— Task directions —
After finding the line that contains "1. 当打开的设计包含系统中未安装的字体时，SailWind Logic", reproduce it and each line below it through the end of the listing, exactly, with nothing added.

— Data listing —
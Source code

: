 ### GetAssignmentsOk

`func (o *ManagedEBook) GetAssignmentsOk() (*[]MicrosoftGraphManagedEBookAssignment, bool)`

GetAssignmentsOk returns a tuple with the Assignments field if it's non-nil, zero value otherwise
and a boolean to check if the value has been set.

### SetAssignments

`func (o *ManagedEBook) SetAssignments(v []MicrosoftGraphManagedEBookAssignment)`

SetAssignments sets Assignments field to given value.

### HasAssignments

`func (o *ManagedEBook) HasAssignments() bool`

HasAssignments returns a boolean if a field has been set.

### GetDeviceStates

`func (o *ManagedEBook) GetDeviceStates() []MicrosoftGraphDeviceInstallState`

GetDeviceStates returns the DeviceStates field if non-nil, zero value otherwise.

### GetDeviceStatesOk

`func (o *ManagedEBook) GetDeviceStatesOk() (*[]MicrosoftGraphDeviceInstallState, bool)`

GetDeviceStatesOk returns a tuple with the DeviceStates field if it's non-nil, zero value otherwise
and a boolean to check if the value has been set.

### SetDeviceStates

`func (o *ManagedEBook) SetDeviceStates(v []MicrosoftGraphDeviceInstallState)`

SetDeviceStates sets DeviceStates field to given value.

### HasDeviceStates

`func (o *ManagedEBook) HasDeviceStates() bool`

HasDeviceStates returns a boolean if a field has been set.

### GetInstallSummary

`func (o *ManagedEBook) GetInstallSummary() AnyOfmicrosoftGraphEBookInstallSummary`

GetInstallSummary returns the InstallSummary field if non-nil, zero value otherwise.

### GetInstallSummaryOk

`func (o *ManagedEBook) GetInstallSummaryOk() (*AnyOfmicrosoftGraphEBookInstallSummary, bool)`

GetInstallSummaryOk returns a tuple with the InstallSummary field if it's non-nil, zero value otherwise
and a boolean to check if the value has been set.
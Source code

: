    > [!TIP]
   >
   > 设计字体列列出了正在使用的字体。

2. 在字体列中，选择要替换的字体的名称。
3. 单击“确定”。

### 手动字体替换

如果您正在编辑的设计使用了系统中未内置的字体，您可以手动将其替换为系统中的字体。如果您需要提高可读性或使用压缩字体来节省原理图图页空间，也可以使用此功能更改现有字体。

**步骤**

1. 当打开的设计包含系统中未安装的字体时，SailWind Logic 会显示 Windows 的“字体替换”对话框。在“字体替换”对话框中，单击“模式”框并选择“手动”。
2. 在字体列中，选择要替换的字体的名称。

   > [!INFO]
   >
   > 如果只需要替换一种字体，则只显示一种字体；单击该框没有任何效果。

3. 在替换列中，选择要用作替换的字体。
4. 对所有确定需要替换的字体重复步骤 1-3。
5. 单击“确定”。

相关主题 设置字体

— Answer to this problem —
1. 当打开的设计包含系统中未安装的字体时，SailWind Logic 会显示 Windows 的“字体替换”对话框。在“字体替换”对话框中，单击“模式”框并选择“手动”。
2. 在字体列中，选择要替换的字体的名称。

   > [!INFO]
   >
   > 如果只需要替换一种字体，则只显示一种字体；单击该框没有任何效果。

3. 在替换列中，选择要用作替换的字体。
4. 对所有确定需要替换的字体重复步骤 1-3。
5. 单击“确定”。

相关主题 设置字体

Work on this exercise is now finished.